Inflation in the euro zone rose to an estimated 3.2% in May, official data showed on Tuesday, driven by a double-digit rise in energy prices.
The report is in line with expectations in a Reuters survey of economists, with expectations for a rate hike expected to be confirmed at next week’s European Central Bank meeting.
Energy costs in May were the highest in terms of annual inflation, with prices rising by 10.9%, according to preliminary data. This was a slight increase from the 10.8% growth in euro area energy prices recorded in the previous month.
Services inflation rose to 3.5% from 3% in April, while food, alcohol and tobacco prices fell to 2% from 2.4% the previous month.
Inflation rates also varied widely across individual markets. In Germany, Europe’s largest economy, the annual inflation rate fell to 2.7% in May from 2.9% in April. However, annual inflation rates in Greece and Lithuania exceeded 5% last month. In France, annual inflation rose to 2.8% in May from 2.5% in April.
Tuesday’s print showed Europe’s inflation rate continues to rise above the European Central Bank’s 2% target as oil and gas prices remain elevated due to the war between the United States and Iran.
Eurozone inflation rose to 3% in April from 2.6% in March. Before the outbreak of the Iran conflict, inflation in the euro zone was below the 2% threshold.
As a major net energy importer, Europe is particularly vulnerable to energy shocks.
Markets currently price in a 94% chance that the ECB will raise key interest rates by 25 basis points at its Governing Council meeting later this month, according to LSEG data.

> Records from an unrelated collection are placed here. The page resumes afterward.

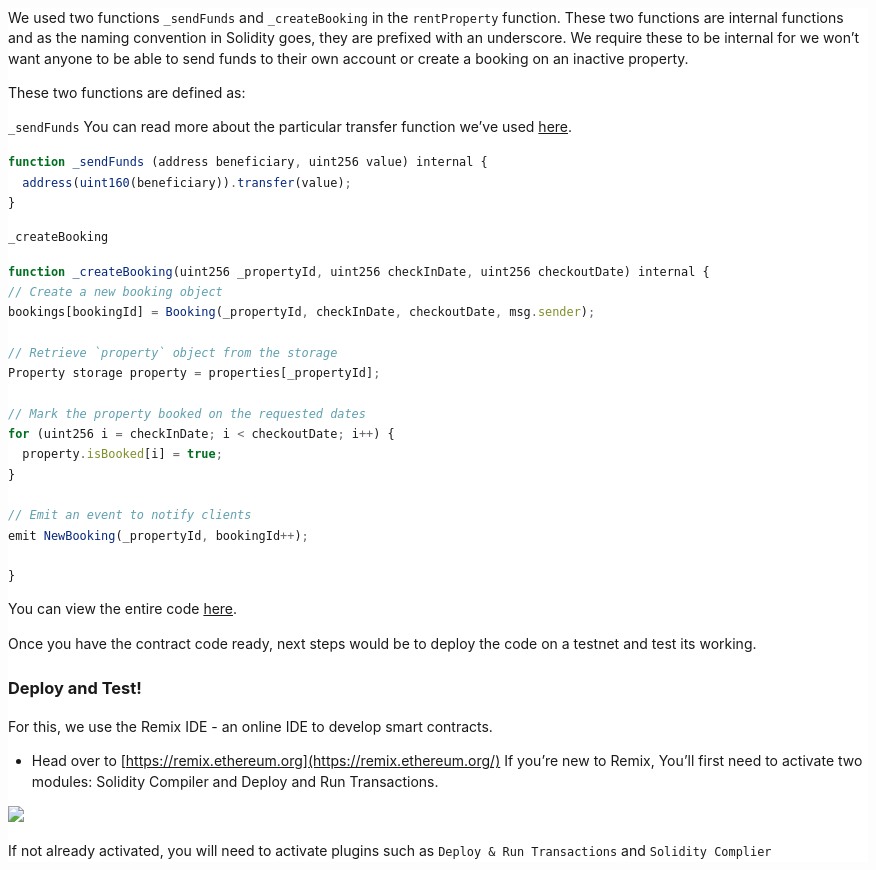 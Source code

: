 We used two functions `_sendFunds` and `_createBooking` in the `rentProperty` function. These two functions are internal functions and as the naming convention in Solidity goes, they are prefixed with an underscore. We require these to be internal for we won’t want anyone to be able to send funds to their own account or create a booking on an inactive property.

These two functions are defined as:

`_sendFunds` You can read more about the particular transfer function we’ve used [here](https://solidity.readthedocs.io/en/v0.5.10/050-breaking-changes.html?highlight=address%20payable#explicitness-requirements).

```javascript
function _sendFunds (address beneficiary, uint256 value) internal {
  address(uint160(beneficiary)).transfer(value);
}
```

`_createBooking`

```javascript
function _createBooking(uint256 _propertyId, uint256 checkInDate, uint256 checkoutDate) internal {
// Create a new booking object
bookings[bookingId] = Booking(_propertyId, checkInDate, checkoutDate, msg.sender);

// Retrieve `property` object from the storage
Property storage property = properties[_propertyId];

// Mark the property booked on the requested dates
for (uint256 i = checkInDate; i < checkoutDate; i++) {
  property.isBooked[i] = true;
}

// Emit an event to notify clients
emit NewBooking(_propertyId, bookingId++);

}
```

You can view the entire code [here](https://github.com/maticnetwork/ethindia-workshop/blob/master/contracts/Airbnb.sol).

Once you have the contract code ready, next steps would be to deploy the code on a testnet and test its working.

### Deploy and Test!

For this, we use the Remix IDE - an online IDE to develop smart contracts.

* Head over to [https://remix.ethereum.org](https://remix.ethereum.org/) If you’re new to Remix, You’ll first need to activate two modules: Solidity Compiler and Deploy and Run Transactions.

![](https://docs.matic.network/img/solidity/remix-plugin-manager.png)

If not already activated, you will need to activate plugins such as `Deploy & Run Transactions` and `Solidity Complier`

After data release, EUR Against the dollar, it was flat at around $1.164. Germany’s interest rate 10 year bondwidely seen as the euro zone benchmark, fell by 6 basis points.
Carsten Brzeski, global head of macro at ING, said in a note on Tuesday morning that May’s inflation data pave the way for an ECB rate hike next week.
“An expected rise in inflation a week before the next ECB meeting will motivate the central bank to decide on an ‘insurance’ rate hike,” he said.
Brzeski added that the energy shock resulting from the Iran war “has become more permanent,” but noted that under a more unfavorable scenario for the duration of the war, oil prices would still be lower than many market watchers expect.
“Nonetheless, the only way out for inflation in the euro area at the moment is to rise,” he said. “It’s not a sudden rise, it’s a fairly slow and gradual rise. It’s inevitable that rising energy prices will spill over into other prices, such as transport and food, but inflation expectations based on the latest survey have eased slightly.”